Butt chafing occurs when the skin in your buttocks rubs against itself or its surrounding clothing, causing friction. It's often most noticeable when you're exercising or moving frequently, as this rubbing causes a burning sensation that can be uncomfortable and painful.
Everyone knows that sweat and butt chafing go hand in hand. But what's the science behind this unfortunate combination? Does sweat cause butt chafing, or is it just a coincidence that they usually happen at the same time?
When you begin to sweat, your body is trying to cool down by releasing water from your skin. If you're wearing ill-fitting clothes, like jogger shorts without a proper lining to prevent chafing, you could be setting yourself up for a disaster.
The moisture from the sweat begins to soften your skin and if you're moving around a lot—say, you're out running—you're going to rub the sensitive skin from one part of your bottom against another part of your bottom.
The result? Butt chafing.
Finding workout clothes; like anti chafing shorts that fit properly and are made with materials designed to prevent chafing can help.
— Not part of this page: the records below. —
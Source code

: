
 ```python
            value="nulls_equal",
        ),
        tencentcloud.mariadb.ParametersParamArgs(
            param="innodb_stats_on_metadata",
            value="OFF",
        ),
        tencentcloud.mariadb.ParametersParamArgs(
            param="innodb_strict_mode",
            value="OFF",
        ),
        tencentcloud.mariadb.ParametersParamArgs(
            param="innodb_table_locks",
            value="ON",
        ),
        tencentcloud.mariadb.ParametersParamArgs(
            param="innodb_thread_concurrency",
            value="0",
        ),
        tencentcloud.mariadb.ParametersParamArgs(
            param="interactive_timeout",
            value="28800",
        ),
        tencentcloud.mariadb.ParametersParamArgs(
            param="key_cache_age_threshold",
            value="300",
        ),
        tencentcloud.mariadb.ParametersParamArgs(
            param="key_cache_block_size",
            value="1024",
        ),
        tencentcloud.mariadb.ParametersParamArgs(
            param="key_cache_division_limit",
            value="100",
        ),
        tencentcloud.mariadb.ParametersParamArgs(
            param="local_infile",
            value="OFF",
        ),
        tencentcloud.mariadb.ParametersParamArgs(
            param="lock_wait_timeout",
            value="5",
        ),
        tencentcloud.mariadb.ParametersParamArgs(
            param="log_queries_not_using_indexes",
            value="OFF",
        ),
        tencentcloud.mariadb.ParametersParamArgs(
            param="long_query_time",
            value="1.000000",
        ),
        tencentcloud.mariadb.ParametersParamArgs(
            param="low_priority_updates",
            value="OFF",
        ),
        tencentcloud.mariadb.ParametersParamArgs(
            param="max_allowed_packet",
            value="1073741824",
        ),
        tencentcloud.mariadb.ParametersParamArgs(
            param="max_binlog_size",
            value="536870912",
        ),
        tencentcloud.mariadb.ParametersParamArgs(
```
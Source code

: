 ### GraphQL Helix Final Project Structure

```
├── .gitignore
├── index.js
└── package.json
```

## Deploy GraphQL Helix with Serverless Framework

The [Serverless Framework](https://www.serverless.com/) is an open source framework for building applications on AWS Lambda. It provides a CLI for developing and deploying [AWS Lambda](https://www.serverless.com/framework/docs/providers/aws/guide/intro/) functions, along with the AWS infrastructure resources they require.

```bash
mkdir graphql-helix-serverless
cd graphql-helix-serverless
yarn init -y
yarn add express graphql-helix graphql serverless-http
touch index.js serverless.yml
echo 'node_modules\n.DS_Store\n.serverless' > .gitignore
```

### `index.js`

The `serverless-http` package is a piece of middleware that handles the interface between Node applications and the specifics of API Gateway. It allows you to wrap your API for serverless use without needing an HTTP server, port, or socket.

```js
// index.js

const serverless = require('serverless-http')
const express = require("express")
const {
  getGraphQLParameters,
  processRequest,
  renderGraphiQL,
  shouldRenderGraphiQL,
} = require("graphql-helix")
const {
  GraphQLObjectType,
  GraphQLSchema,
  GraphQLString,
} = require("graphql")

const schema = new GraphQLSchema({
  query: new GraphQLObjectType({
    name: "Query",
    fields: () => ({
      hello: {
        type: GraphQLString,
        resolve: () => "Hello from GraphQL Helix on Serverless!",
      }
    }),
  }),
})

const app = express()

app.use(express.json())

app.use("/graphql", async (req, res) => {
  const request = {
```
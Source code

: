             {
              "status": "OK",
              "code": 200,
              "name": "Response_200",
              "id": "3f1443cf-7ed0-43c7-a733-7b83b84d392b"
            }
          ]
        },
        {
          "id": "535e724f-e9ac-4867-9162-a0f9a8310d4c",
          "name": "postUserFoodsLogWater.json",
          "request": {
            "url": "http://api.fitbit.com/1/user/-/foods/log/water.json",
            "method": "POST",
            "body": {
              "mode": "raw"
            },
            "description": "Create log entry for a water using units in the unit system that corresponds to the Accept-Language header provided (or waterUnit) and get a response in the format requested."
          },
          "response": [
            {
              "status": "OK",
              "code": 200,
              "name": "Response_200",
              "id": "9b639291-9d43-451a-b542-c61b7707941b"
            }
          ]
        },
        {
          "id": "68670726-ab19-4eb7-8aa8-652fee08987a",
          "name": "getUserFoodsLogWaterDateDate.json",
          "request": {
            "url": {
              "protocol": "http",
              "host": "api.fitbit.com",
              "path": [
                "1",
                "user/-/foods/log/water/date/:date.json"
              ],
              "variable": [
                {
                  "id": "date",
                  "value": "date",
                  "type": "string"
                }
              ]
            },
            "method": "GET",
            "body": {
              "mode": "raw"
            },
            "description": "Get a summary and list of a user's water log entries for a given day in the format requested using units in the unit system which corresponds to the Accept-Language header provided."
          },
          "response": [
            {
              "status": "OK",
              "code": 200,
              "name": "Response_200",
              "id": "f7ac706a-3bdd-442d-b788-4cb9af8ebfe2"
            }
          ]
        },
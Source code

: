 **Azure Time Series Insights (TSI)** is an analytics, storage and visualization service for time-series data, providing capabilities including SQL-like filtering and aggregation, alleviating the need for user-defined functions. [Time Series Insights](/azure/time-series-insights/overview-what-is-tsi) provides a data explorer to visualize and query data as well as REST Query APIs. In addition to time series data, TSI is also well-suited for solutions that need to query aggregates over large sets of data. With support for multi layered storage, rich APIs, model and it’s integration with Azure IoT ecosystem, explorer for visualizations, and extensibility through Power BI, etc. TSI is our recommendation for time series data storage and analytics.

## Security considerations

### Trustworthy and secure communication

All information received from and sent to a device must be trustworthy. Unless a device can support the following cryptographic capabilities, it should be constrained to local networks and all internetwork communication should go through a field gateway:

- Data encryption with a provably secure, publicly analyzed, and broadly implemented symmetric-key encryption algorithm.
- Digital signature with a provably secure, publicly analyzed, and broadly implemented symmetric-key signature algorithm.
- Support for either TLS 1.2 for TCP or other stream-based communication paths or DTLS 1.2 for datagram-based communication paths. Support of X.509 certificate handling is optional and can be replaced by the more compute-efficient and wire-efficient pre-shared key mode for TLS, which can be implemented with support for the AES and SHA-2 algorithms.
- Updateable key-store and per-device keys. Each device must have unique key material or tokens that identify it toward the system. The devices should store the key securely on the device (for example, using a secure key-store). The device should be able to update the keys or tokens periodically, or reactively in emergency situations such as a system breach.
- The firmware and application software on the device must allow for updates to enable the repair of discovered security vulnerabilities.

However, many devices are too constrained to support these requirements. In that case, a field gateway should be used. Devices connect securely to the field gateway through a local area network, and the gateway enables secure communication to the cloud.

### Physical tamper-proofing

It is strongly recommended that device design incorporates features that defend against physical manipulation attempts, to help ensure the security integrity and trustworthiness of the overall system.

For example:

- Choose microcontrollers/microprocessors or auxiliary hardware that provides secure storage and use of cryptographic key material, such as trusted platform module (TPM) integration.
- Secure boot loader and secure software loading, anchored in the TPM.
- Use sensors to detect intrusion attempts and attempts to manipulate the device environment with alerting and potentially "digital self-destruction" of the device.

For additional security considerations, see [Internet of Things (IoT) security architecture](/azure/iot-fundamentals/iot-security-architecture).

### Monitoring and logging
You can also try applying a barrier cream before working out.
Rubbing in your clothing or between skin folds
Chafing happens when two surfaces rub together.
Clothing, skin folds, and even body hair are common causes of chafing, but those aren't the only culprits. The friction that is the result of two moving surfaces rubbing against one another is what actually causes the chafing.
It turns out that dry skin is way more likely to get inflamed than well-moisturised skin. That's because healthy skin has a layer of natural oils that protects it from damage like friction or abrasion.
When you don't have enough moisture in your skin—either from dehydration or not applying enough moisturiser—that protective layer isn't as strong as it could be. So, when friction causes tiny tears in the top layers of your dermis, those tears are more likely to get infected by bacteria. This infection can cause pain and discomfort, and it takes longer to heal than microtears.
The underwear you wear
The type of underwear you choose can either exacerbate or reduce chafing rash and other unpleasant symptoms caused by friction and heat.
Cotton, for example, is a great material to get used to because it allows for good airflow and prevents sweat from accumulating. It also dries quickly and is extremely durable.
Alternatively, those who suffer from chafing should avoid spandex underwear at all costs. Spandex has no airflow and doesn't allow the skin to breathe easily.